News &
Updates

News Image

Share

Kunjungan Dewan Penasehat Provinsi Ursulin Indonesia
20 April 2026

Surabaya, Kampus Ursulin—Sanmaris, Hari Kamis, 16 April 2026, atmosfer di SMP Santa Maria Surabaya terasa berbeda dari hari-hari biasanya. Sejak mentari mulai meninggi, wajah-wajah ceria para siswa/siswi dan guru telah menghiasi setiap sudut sekolah. Hari itu merupakan momen istimewa karena keluarga besar SMP Santa Maria mendapat kehormatan atas kunjungan dari Dewan Penasehat Provinsi (DPP) Ursulin Indonesia. Kehadiran Suster Nurhayati Wiguno, OSU dan Suster Korina Ngoe, OSU membawa angin segar yang membangkitkan semangat seluruh warga sekolah.

Acara penyambutan dimulai dengan penuh kehangatan. MC membuka kegiatan dengan sapaan yang santun namun penuh energi, membuat antusiasme siswa meluap memenuhi lapangan sekolah. Sebagai bentuk persembahan awal, para siswa menunjukkan bahwa pendidikan di SMP Santa Maria tidak hanya fokus pada aspek akademik, tetapi juga pada keterampilan tangan dan inovasi. Ekstrakurikuler Kreasi Angela tampil memukau dengan memamerkan hasil karya crochet (rajutan) mereka. Setiap simpul benang yang mereka buat tampak rapi dan estetik, mencerminkan ketekunan dan kesabaran yang menjadi ciri khas didikan Santa Maria.

Kemeriahan berlanjut dengan presentasi singkat proyek kolaborasi unik dari angkatan kelas 8. Proyek ini merupakan integrasi cerdas antara mata pelajaran Pendidikan Pancasila dan Kewarganegaraan (PKN) dengan Ilmu Pengetahuan Alam (IPA).
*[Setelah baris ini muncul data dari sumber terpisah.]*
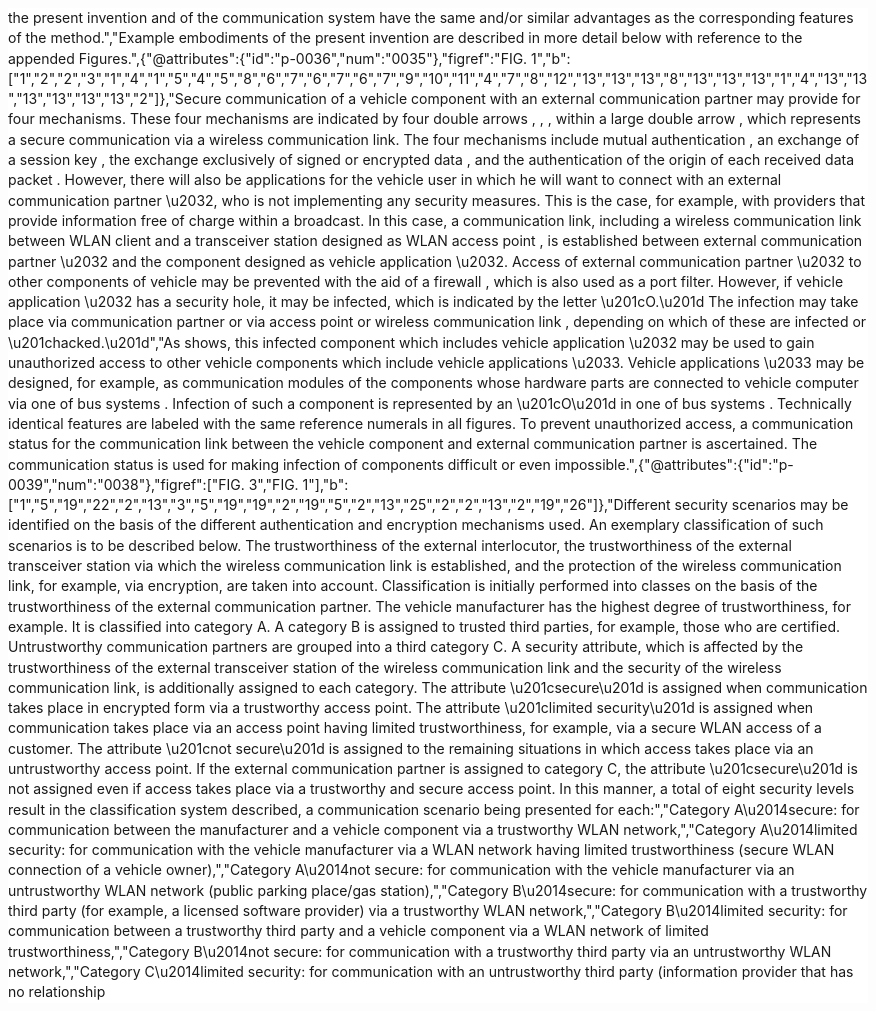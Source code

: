 the present invention and of the communication system have the same and\/or similar advantages as the corresponding features of the method.","Example embodiments of the present invention are described in more detail below with reference to the appended Figures.",{"@attributes":{"id":"p-0036","num":"0035"},"figref":"FIG. 1","b":["1","2","2","3","1","4","1","5","4","5","8","6","7","6","7","6","7","9","10","11","4","7","8","12","13","13","13","8","13","13","13","1","4","13","13","13","13","13","13","2"]},"Secure communication of a vehicle component with an external communication partner  may provide for four mechanisms. These four mechanisms are indicated by four double arrows , , ,  within a large double arrow , which represents a secure communication via a wireless communication link. The four mechanisms include mutual authentication , an exchange of a session key , the exchange exclusively of signed or encrypted data , and the authentication of the origin of each received data packet . However, there will also be applications for the vehicle user in which he will want to connect with an external communication partner \u2032, who is not implementing any security measures. This is the case, for example, with providers that provide information free of charge within a broadcast. In this case, a communication link, including a wireless communication link  between WLAN client  and a transceiver station designed as WLAN access point , is established between external communication partner \u2032 and the component designed as vehicle application \u2032. Access of external communication partner \u2032 to other components of vehicle  may be prevented with the aid of a firewall , which is also used as a port filter. However, if vehicle application \u2032 has a security hole, it may be infected, which is indicated by the letter \u201cO.\u201d The infection may take place via communication partner  or via access point  or wireless communication link , depending on which of these are infected or \u201chacked.\u201d","As  shows, this infected component which includes vehicle application \u2032 may be used to gain unauthorized access to other vehicle components which include vehicle applications \u2033. Vehicle applications \u2033 may be designed, for example, as communication modules of the components whose hardware parts are connected to vehicle computer  via one of bus systems . Infection of such a component is represented by an \u201cO\u201d in one of bus systems . Technically identical features are labeled with the same reference numerals in all figures. To prevent unauthorized access, a communication status for the communication link between the vehicle component and external communication partner  is ascertained. The communication status is used for making infection of components difficult or even impossible.",{"@attributes":{"id":"p-0039","num":"0038"},"figref":["FIG. 3","FIG. 1"],"b":["1","5","19","22","2","13","3","5","19","19","2","19","5","2","13","25","2","2","13","2","19","26"]},"Different security scenarios may be identified on the basis of the different authentication and encryption mechanisms used. An exemplary classification of such scenarios is to be described below. The trustworthiness of the external interlocutor, the trustworthiness of the external transceiver station via which the wireless communication link is established, and the protection of the wireless communication link, for example, via encryption, are taken into account. Classification is initially performed into classes on the basis of the trustworthiness of the external communication partner. The vehicle manufacturer has the highest degree of trustworthiness, for example. It is classified into category A. A category B is assigned to trusted third parties, for example, those who are certified. Untrustworthy communication partners are grouped into a third category C. A security attribute, which is affected by the trustworthiness of the external transceiver station of the wireless communication link and the security of the wireless communication link, is additionally assigned to each category. The attribute \u201csecure\u201d is assigned when communication takes place in encrypted form via a trustworthy access point. The attribute \u201climited security\u201d is assigned when communication takes place via an access point having limited trustworthiness, for example, via a secure WLAN access of a customer. The attribute \u201cnot secure\u201d is assigned to the remaining situations in which access takes place via an untrustworthy access point. If the external communication partner is assigned to category C, the attribute \u201csecure\u201d is not assigned even if access takes place via a trustworthy and secure access point. In this manner, a total of eight security levels result in the classification system described, a communication scenario being presented for each:","Category A\u2014secure: for communication between the manufacturer and a vehicle component via a trustworthy WLAN network,","Category A\u2014limited security: for communication with the vehicle manufacturer via a WLAN network having limited trustworthiness (secure WLAN connection of a vehicle owner),","Category A\u2014not secure: for communication with the vehicle manufacturer via an untrustworthy WLAN network (public parking place\/gas station),","Category B\u2014secure: for communication with a trustworthy third party (for example, a licensed software provider) via a trustworthy WLAN network,","Category B\u2014limited security: for communication between a trustworthy third party and a vehicle component via a WLAN network of limited trustworthiness,","Category B\u2014not secure: for communication with a trustworthy third party via an untrustworthy WLAN network,","Category C\u2014limited security: for communication with an untrustworthy third party (information provider that has no relationship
Para siswa berhasil menciptakan miniatur rumah adat yang dipadukan dengan sistem hidrolik. Karya ini menunjukkan betapa nilai-nilai tradisional dan teknologi modern bisa berjalan beriringan. Miniatur rumah adat melambangkan kecintaan terhadap keberagaman budaya Indonesia, sementara sistem hidrolik di dalamnya membuktikan pemahaman teknis yang mumpuni. Melihat karya ini, terlihat jelas bahwa para siswa sedang belajar untuk menjadi inovator yang tetap berpijak pada akar budaya bangsa.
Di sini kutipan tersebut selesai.